When VK is finally sent into Raje’s household, with it’s almost normal family air – wife Revati (Iravati Harshe), two perky kids, mother, hot-headed brother (Harsh Chhaya) and loyal men-- despite his fears of discovery, he seems to fit in there.

Then there’s an unexpected twist in the plot, that subtly shifts the tone from light and playful to sombre and wistful. As all the violence explodes around, there are two love stories taking place—between the fake Raje and Revati and VK-Sonam.

Kapoor has done well to cast Ranvir Shorey in the part—an actor who is just about reaching stardom, through his choice of unconventional roles, growing gradually, till his talent explodes in the face of the audience with Mithya. Despite it’s superb ensemble cast, the film leans heavily on Shorey’s lean shoulders and he never once puts the burden down. Fine performances come from actors in smaller roles, like Brijendra Kala, Tinnu Anand as a film producer almost steals the couple of scenes he appears in; Iravati Harshe who accepts the change in her husband with puzzlement, making her later disillusionment all the more poignant.

Kapoor’s earlier films Raghu Romeo and Mixed Doubles had a slight ‘look-I’m-so-clever’ feel, Mithya is as whimsical as it is self-assured. The director has finally arrived at a point where bigger and better things can be expected from him.

Super Star

It’s one of those co-incidences that Rohit Jugraj’s Super Star, the other release of the week, has the same plot idea as Mithya— in this one too a dead man’s look-alike takes his place, but that’s where the similarity ends.
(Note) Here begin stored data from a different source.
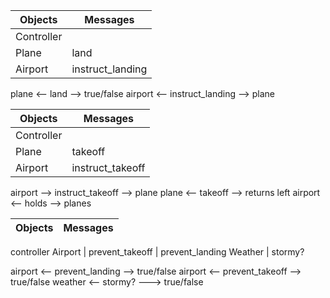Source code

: Objects  | Messages
------------- | -------------
Controller |
Plane | land
Airport | instruct_landing

plane <-- land --> true/false
airport <-- instruct_landing --> plane  

Objects  | Messages
------------- | -------------
Controller|
Plane   | takeoff
Airport | instruct_takeoff

airport --> instruct_takeoff --> plane
plane <-- takeoff --> returns left
airport <-- holds --> planes

Objects  | Messages
------------- | -------------
controller
Airport   | prevent_takeoff
 | prevent_landing
Weather | stormy?

airport <-- prevent_landing --> true/false
airport <-- prevent_takeoff --> true/false
weather <-- stormy? ---> true/false
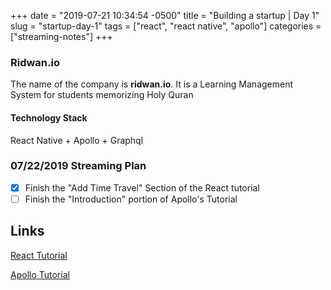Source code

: +++
date = "2019-07-21 10:34:54 -0500"
title = "Building a startup | Day 1"
slug = "startup-day-1"
tags = ["react", "react native", "apollo"]
categories = ["streaming-notes"]
+++

### Ridwan.io

The name of the company is **ridwan.io**. It is a Learning Management System for students memorizing Holy Quran

#### Technology Stack

React Native + Apollo + Graphql

### 07/22/2019 Streaming Plan

- [x] Finish the "Add Time Travel" Section of the React tutorial
- [ ] Finish the "Introduction" portion of Apollo's Tutorial

## Links

[React Tutorial](https://reactjs.org/tutorial/tutorial.html#adding-time-travel)

[Apollo Tutorial](https://www.apollographql.com/docs/tutorial/introduction/)
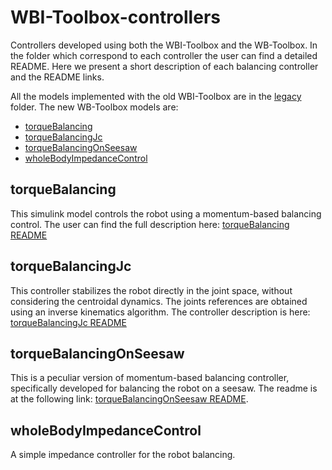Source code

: # WBI-Toolbox-controllers
Controllers developed using both the WBI-Toolbox and the WB-Toolbox.
In the folder which correspond to each controller the user can find a detailed README. Here we present a short 
description of each balancing controller and the README links.

All the models implemented with the old WBI-Toolbox are in the [legacy](https://github.com/robotology-playground/WBI-Toolbox-controllers/tree/torqueBalancingJointControl/controllers/legacy) folder. The
new WB-Toolbox models are:

- [torqueBalancing](#torquebalancing)
- [torqueBalancingJc](#torquebalancingjc)
- [torqueBalancingOnSeesaw](#torquebalancingonseesaw)
- [wholeBodyImpedanceControl](#wholebodyimpedancecontrol)

## torqueBalancing
This simulink model controls the robot using a momentum-based balancing control.
The user can find the full description here: [torqueBalancing README](https://github.com/robotology-playground/WBI-Toolbox-controllers/tree/torqueBalancingJointControl/controllers/torqueBalancing/README.md)

## torqueBalancingJc
This controller stabilizes the robot directly in the joint space, without considering the centroidal dynamics. 
The joints references are obtained using an inverse kinematics algorithm. The controller description is here: [torqueBalancingJc README](https://github.com/robotology-playground/WBI-Toolbox-controllers/tree/torqueBalancingJointControl/controllers/torqueBalancingJc/README.md)

## torqueBalancingOnSeesaw
This is a peculiar version of momentum-based balancing controller, specifically developed for balancing the robot on a seesaw. The readme is at the following link: [torqueBalancingOnSeesaw README](https://github.com/robotology-playground/WBI-Toolbox-controllers/tree/torqueBalancingJointControl/controllers/torqueBalancingOnSeesaw/README.md).

## wholeBodyImpedanceControl
A simple impedance controller for the robot balancing. 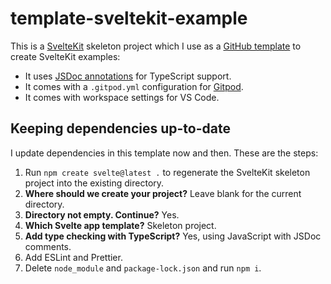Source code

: # template-sveltekit-example

This is a [SvelteKit](https://kit.svelte.dev/) skeleton project which I use as a [GitHub template](https://docs.github.com/en/repositories/creating-and-managing-repositories/creating-a-repository-from-a-template) to create SvelteKit examples:

- It uses [JSDoc annotations](https://www.typescriptlang.org/docs/handbook/jsdoc-supported-types.html) for TypeScript support.
- It comes with a `.gitpod.yml` configuration for [Gitpod](https://www.gitpod.io).
- It comes with workspace settings for VS Code.

## Keeping dependencies up-to-date

I update dependencies in this template now and then. These are the steps:

1. Run `npm create svelte@latest .` to regenerate the SvelteKit skeleton project into the existing directory.
1. **Where should we create your project?** Leave blank for the current directory.
1. **Directory not empty. Continue?** Yes.
1. **Which Svelte app template?** Skeleton project.
1. **Add type checking with TypeScript?** Yes, using JavaScript with JSDoc comments.
1. Add ESLint and Prettier.
1. Delete `node_module` and `package-lock.json` and run `npm i`.

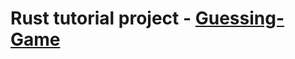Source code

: # Rust tutorial project - [Guessing-Game](https://doc.rust-lang.org/book/ch02-00-guessing-game-tutorial.html)
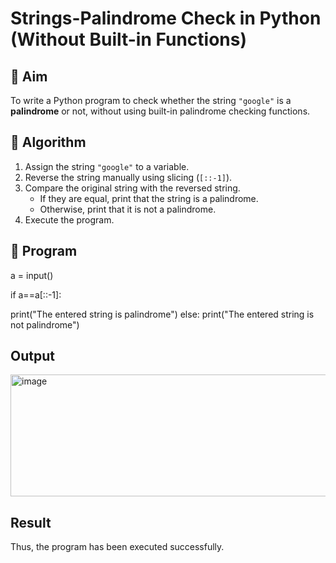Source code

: # Strings-Palindrome Check in Python (Without Built-in Functions)

## 🎯 Aim
To write a Python program to check whether the string `"google"` is a **palindrome** or not, without using built-in palindrome checking functions.

## 🧠 Algorithm
1. Assign the string `"google"` to a variable.
2. Reverse the string manually using slicing (`[::-1]`).
3. Compare the original string with the reversed string.
   - If they are equal, print that the string is a palindrome.
   - Otherwise, print that it is not a palindrome.
4. Execute the program.

## 🧾 Program

a = input()

if a==a[::-1]:

   print("The entered string is palindrome")
else:
    print("The entered string is not palindrome")

## Output
<img width="916" height="195" alt="image" src="https://github.com/user-attachments/assets/295c47ac-0e18-4258-979d-7e5bbfc62e6f" />


## Result
Thus, the program has been executed successfully.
While Mithya is a complex, layered look at the question of identity, Jugraj’s film is a straightforward and slow-paced, looking like it stretched an incomplete or underwritten screenplay to full length.

Kunal (Khemu) is a junior artiste who wants to be a star (when was the last time an extra in films became a star in real life?), while his parents worry about his future. Then one day, his look-alike is splattered all over the media as the next superstar, and Kunal’s hopes are dashed.

But Karan, the pampered, barely sober son of a rich producer Saxena (Darshan Jariwala) is not interested in acting; since there are crores riding on him, Saxena hires Kunal as a stand-in. But Karan dies in an accident, and Kunal is forced to keep playing Karan, so that the film can be completed.

This is not a serious introspective film, so Kunal hardly goes through any angst over the situation. There are a couple of sneering “investigative” journalists sniffing around for scoops, but when one of them gets to hear the truth, through a hidden tape-recorder, he chooses not to expose it. So no excitement or tension building up there.

The two romantic tracks with a budding reporter (Tulip Joshi) and a starlet (Aushima Sawhney) are also too weak to lift the tedium the film induces. For a story set in the movie industry, Jugraj doesn’t even get the film-within-film right.

An earnest Kunal Khemu is handed a poor script and the company of hams. He has an unpolished charm that worked in films like Kalyug and Traffic Signal, but he is not likely to get too many films that are willing to let him get away using just his muscular body and lop-sided grin.